Força Força Camarada Vasco disse...

200 euros extra por ano para quem recebe 5 ou 6000 são 3%

resolvem o quê?

João Vasco disse...

«Tudo o que seja imposto que não "veja" o nível de rendimento de quem é alvo desse imposto irá sofrer do mesmo mal que refere no seu post»

Na verdade parece-me que muitas vezes ocorre o contrário.
Tomemos o caso da gasolina. Um subsídio à gasolina que custe um dinheiro X ao estado tem o problema de ser menos eficaz em ajudar quem mais precisa do que dar esse dinheiro directamente às pessoas, tem o problema de estar a incentivar comportamentos indesejáveis, o problema ambiental, e o problema moral de estar a condicionar as escolhas das pessoas sem uma razão válida para isso.

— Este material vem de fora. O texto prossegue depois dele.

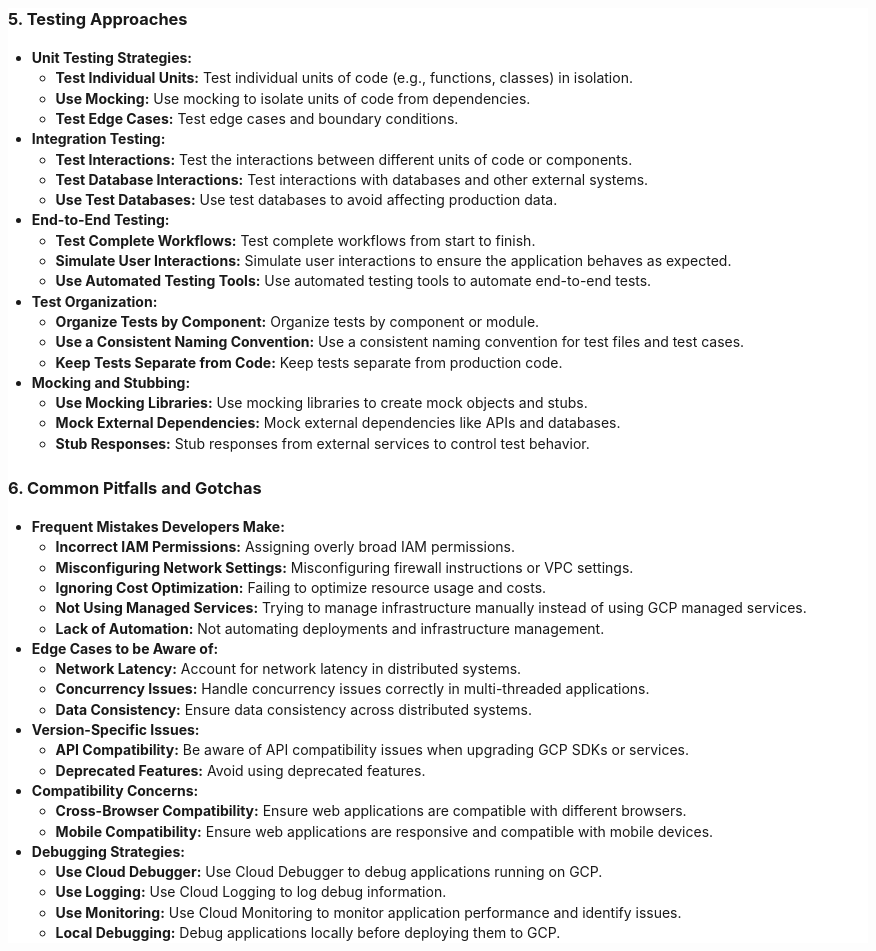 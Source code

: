 ### 5. Testing Approaches

-   **Unit Testing Strategies:**
    -   **Test Individual Units:** Test individual units of code (e.g., functions, classes) in isolation.
    -   **Use Mocking:** Use mocking to isolate units of code from dependencies.
    -   **Test Edge Cases:** Test edge cases and boundary conditions.
-   **Integration Testing:**
    -   **Test Interactions:** Test the interactions between different units of code or components.
    -   **Test Database Interactions:** Test interactions with databases and other external systems.
    -   **Use Test Databases:** Use test databases to avoid affecting production data.
-   **End-to-End Testing:**
    -   **Test Complete Workflows:** Test complete workflows from start to finish.
    -   **Simulate User Interactions:** Simulate user interactions to ensure the application behaves as expected.
    -   **Use Automated Testing Tools:** Use automated testing tools to automate end-to-end tests.
-   **Test Organization:**
    -   **Organize Tests by Component:** Organize tests by component or module.
    -   **Use a Consistent Naming Convention:** Use a consistent naming convention for test files and test cases.
    -   **Keep Tests Separate from Code:** Keep tests separate from production code.
-   **Mocking and Stubbing:**
    -   **Use Mocking Libraries:** Use mocking libraries to create mock objects and stubs.
    -   **Mock External Dependencies:** Mock external dependencies like APIs and databases.
    -   **Stub Responses:** Stub responses from external services to control test behavior.

### 6. Common Pitfalls and Gotchas

-   **Frequent Mistakes Developers Make:**
    -   **Incorrect IAM Permissions:** Assigning overly broad IAM permissions.
    -   **Misconfiguring Network Settings:** Misconfiguring firewall instructions or VPC settings.
    -   **Ignoring Cost Optimization:** Failing to optimize resource usage and costs.
    -   **Not Using Managed Services:**  Trying to manage infrastructure manually instead of using GCP managed services.
    -   **Lack of Automation:** Not automating deployments and infrastructure management.
-   **Edge Cases to be Aware of:**
    -   **Network Latency:** Account for network latency in distributed systems.
    -   **Concurrency Issues:** Handle concurrency issues correctly in multi-threaded applications.
    -   **Data Consistency:** Ensure data consistency across distributed systems.
-   **Version-Specific Issues:**
    -   **API Compatibility:** Be aware of API compatibility issues when upgrading GCP SDKs or services.
    -   **Deprecated Features:** Avoid using deprecated features.
-   **Compatibility Concerns:**
    -   **Cross-Browser Compatibility:** Ensure web applications are compatible with different browsers.
    -   **Mobile Compatibility:** Ensure web applications are responsive and compatible with mobile devices.
-   **Debugging Strategies:**
    -   **Use Cloud Debugger:** Use Cloud Debugger to debug applications running on GCP.
    -   **Use Logging:** Use Cloud Logging to log debug information.
    -   **Use Monitoring:** Use Cloud Monitoring to monitor application performance and identify issues.
    -   **Local Debugging:** Debug applications locally before deploying them to GCP.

O único problema que se manteria ao fazer o contrário - cobrar as externalidades devidas sob a forma de imposto - seria o do custo burocrático. De resto, essa medida em vez do custo X gera uma receita X, que até pode ser usada para diminuir outros impostos, ou ajudar directamente quem mais precisa. Em vez de fomentar comportamentos indesejáveis, fomenta os comportamentos mais eficientes, visto que as externalidades passam a ser interiorizadas, ajuda na resolução do problema ambiental, e em termos morais é de justiça que a externalidade seja interiorizada, independentemente do benefício económico que daí resulta.

Miguel Carvalho disse...

JDC,
repare que eu refiro o IRS negativo, logo a ideia da taxa única não pode decorrer do meu raciocínio.

De qualquer modo, há quem chame taxa única a um sistema de taxa fixa com posterior redistribuição. Isso é exactamente o que temos... mas com outro nome. Se é a isso que se refere, eu não considero sequer isso um sistema de taxa única..

Miguel Carvalho disse...

JDC,

«Tudo o que seja imposto que não "veja" o nível de rendimento de quem é alvo desse imposto irá sofrer do mesmo mal que refere no seu post»

Não sei se percebo, porque a ideia do post é a contrária. Critico os impostos (por exemplo o IVA) que têm considerações de redistribuição.

JDC disse...

Miguel Carvalho,

O IVA tem considerações de redistribuição mas é cego em relação a quem os compra. Um Porsche ou um Iate, por exemplo, são produtos de luxo, pelo que taxa-los irá afectar os mais ricos. Taxar diferentemente produtos que todos consomem, por outro lado (p.ex. leite) beneficia todos, inclusive os mais ricos.

Miguel Madeira disse...

"Um Porsche ou um Iate, por exemplo, são produtos de luxo, pelo que taxa-los irá afectar os mais ricos."

Não - irá afectar os mais ricos que consomem produtos de luxo (ou seja, o Pataconcio iria pagar mais impostos que o Patinhas, mesmo que o Patinhas seja mais rico que o Pataconcio; ou seja, se a ideia é redistribuir a riqueza, o melhor é mesmo um imposto sobre o rendimento e/ou a riqueza, em vez de estar a tentar adivinhar quem é mais rico em função do que compra).

Ricardo Alves disse...

Miguel Madeira,
como deves saber, alguns bens de luxo são remunerações «ocultas» - e portanto existem justamente para fugir à taxação dos rendimentos.